AGM Q&A June 2021

AGM Q&A June 2021

The responses provided to the questions asked by the shareholders prior to the Annual General Meeting of the Company convened for 17 June 2021.

Part I – Remuneration Questions

Question 1: Could you please clarify the following issues regarding short-term variable remuneration calculation:

  1. Why is there no multiplier cap on GMV but there is one for EBITDA (150%)?
  2. Have you considered incorporating other metrics such as NPS?

Allegro:The Remuneration Committee views the Allegro Group as operating in a high growth market with a significant and long term opportunity to grow in an e-commerce segment which is underpenetrated by international standards. In this context, uncapping the maximum performance score for GMV is intended to align Shareholder and Management interests to grow the business as fast as possible. In contrast, the EBITDA maximum performance score is capped at 150% of the annual budget to incentivise management to stay focussed on growth and investment rather than absolute EBITDA delivery (for example through cost cutting or reducing investment) even in a situation where GMV growth is underperforming the annual budget.

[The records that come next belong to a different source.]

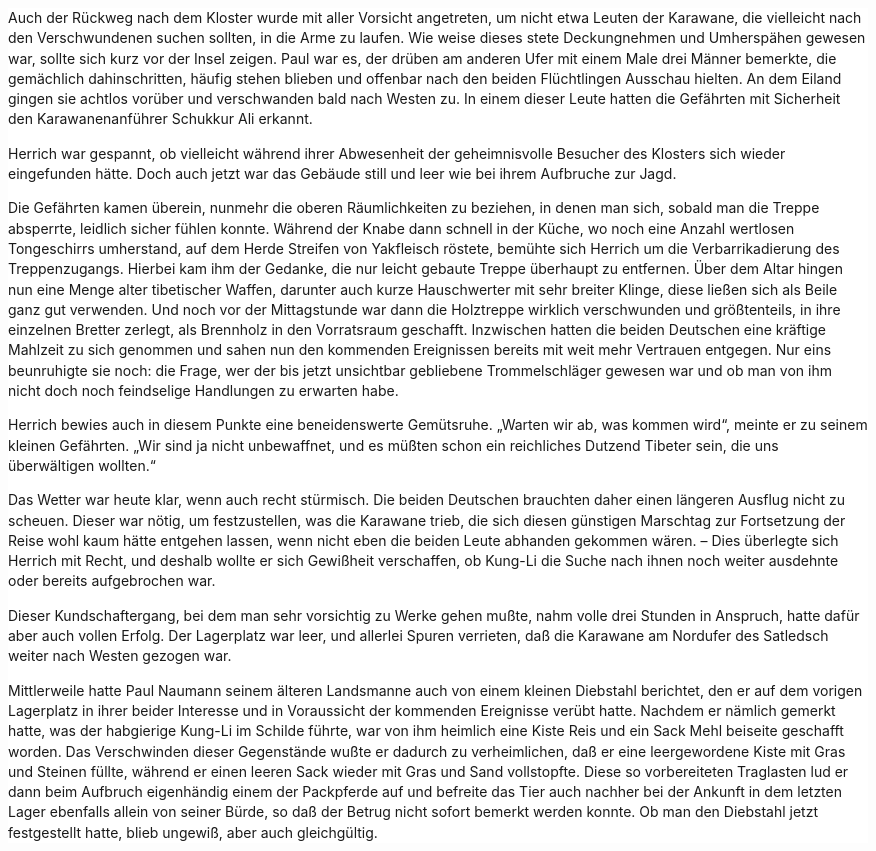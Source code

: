 Auch der Rückweg nach dem Kloster wurde mit aller Vorsicht angetreten, um nicht
etwa Leuten der Karawane, die vielleicht nach den Verschwundenen suchen
sollten, in die Arme zu laufen. Wie weise dieses stete Deckungnehmen und
Umherspähen gewesen war, sollte sich kurz vor der Insel zeigen. Paul war es,
der drüben am anderen Ufer mit einem Male drei Männer bemerkte, die gemächlich
dahinschritten, häufig stehen blieben und offenbar nach den beiden Flüchtlingen
Ausschau hielten. An dem Eiland gingen sie achtlos vorüber und verschwanden
bald nach Westen zu. In einem dieser Leute hatten die Gefährten mit Sicherheit
den Karawanenanführer Schukkur Ali erkannt.

Herrich war gespannt, ob vielleicht während ihrer Abwesenheit der
geheimnisvolle Besucher des Klosters sich wieder eingefunden hätte. Doch auch
jetzt war das Gebäude still und leer wie bei ihrem Aufbruche zur Jagd.

Die Gefährten kamen überein, nunmehr die oberen Räumlichkeiten zu beziehen, in
denen man sich, sobald man die Treppe absperrte, leidlich sicher fühlen konnte.
Während der Knabe dann schnell in der Küche, wo noch eine Anzahl wertlosen
Tongeschirrs umherstand, auf dem Herde Streifen von Yakfleisch röstete, bemühte
sich Herrich um die Verbarrikadierung des Treppenzugangs. Hierbei kam ihm der
Gedanke, die nur leicht gebaute Treppe überhaupt zu entfernen. Über dem Altar
hingen nun eine Menge alter tibetischer Waffen, darunter auch kurze
Hauschwerter mit sehr breiter Klinge, diese ließen sich als Beile ganz gut
verwenden. Und noch vor der Mittagstunde war dann die Holztreppe wirklich
verschwunden und größtenteils, in ihre einzelnen Bretter zerlegt, als Brennholz
in den Vorratsraum geschafft. Inzwischen hatten die beiden Deutschen eine
kräftige Mahlzeit zu sich genommen und sahen nun den kommenden Ereignissen
bereits mit weit mehr Vertrauen entgegen. Nur eins beunruhigte sie noch: die
Frage, wer der bis jetzt unsichtbar gebliebene Trommelschläger gewesen war und
ob man von ihm nicht doch noch feindselige Handlungen zu erwarten habe.

Herrich bewies auch in diesem Punkte eine beneidenswerte Gemütsruhe. „Warten
wir ab, was kommen wird“, meinte er zu seinem kleinen Gefährten. „Wir sind ja
nicht unbewaffnet, und es müßten schon ein reichliches Dutzend Tibeter sein,
die uns überwältigen wollten.“

Das Wetter war heute klar, wenn auch recht stürmisch. Die beiden Deutschen
brauchten daher einen längeren Ausflug nicht zu scheuen. Dieser war nötig, um
festzustellen, was die Karawane trieb, die sich diesen günstigen Marschtag zur
Fortsetzung der Reise wohl kaum hätte entgehen lassen, wenn nicht eben die
beiden Leute abhanden gekommen wären. – Dies überlegte sich Herrich mit Recht,
und deshalb wollte er sich Gewißheit verschaffen, ob Kung-Li die Suche nach
ihnen noch weiter ausdehnte oder bereits aufgebrochen war.

Dieser Kundschaftergang, bei dem man sehr vorsichtig zu Werke gehen mußte, nahm
volle drei Stunden in Anspruch, hatte dafür aber auch vollen Erfolg. Der
Lagerplatz war leer, und allerlei Spuren verrieten, daß die Karawane am
Nordufer des Satledsch weiter nach Westen gezogen war.

Mittlerweile hatte Paul Naumann seinem älteren Landsmanne auch von einem
kleinen Diebstahl berichtet, den er auf dem vorigen Lagerplatz in ihrer beider
Interesse und in Voraussicht der kommenden Ereignisse verübt hatte. Nachdem er
nämlich gemerkt hatte, was der habgierige Kung-Li im Schilde führte, war von
ihm heimlich eine Kiste Reis und ein Sack Mehl beiseite geschafft worden. Das
Verschwinden dieser Gegenstände wußte er dadurch zu verheimlichen, daß er eine
leergewordene Kiste mit Gras und Steinen füllte, während er einen leeren Sack
wieder mit Gras und Sand vollstopfte. Diese so vorbereiteten Traglasten lud er
dann beim Aufbruch eigenhändig einem der Packpferde auf und befreite das Tier
auch nachher bei der Ankunft in dem letzten Lager ebenfalls allein von seiner
Bürde, so daß der Betrug nicht sofort bemerkt werden konnte. Ob man den
Diebstahl jetzt festgestellt hatte, blieb ungewiß, aber auch gleichgültig.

The Remuneration Committee has full discretion each year to change or introduce different KPIs from GMV and EBITDA in the Short-Term Variable Bonus Plan. A KPI such as NPS could therefore be included at some point in the future. However, at present the Remuneration Committee views NPS as already deeply embedded in the mind-set of the organisation as a key metric that helps to drive top line growth, which is itself already sufficiently targeted by the inclusion of the GMV metric in the Short-Term Variable Bonus Plan and also in the longer term Performance Stock Unit Plan.

Question 2: The question is referring to the Performance Stock Unit (the “PSU”) - part of the long-term variable remuneration available to employees under the Allegro Incentive Plan (“AIP”) grant: it looks like the first grant has already been made. Would it be possible to disclose more parameters of the grant such as maximum dilution, or maximum cash outlay?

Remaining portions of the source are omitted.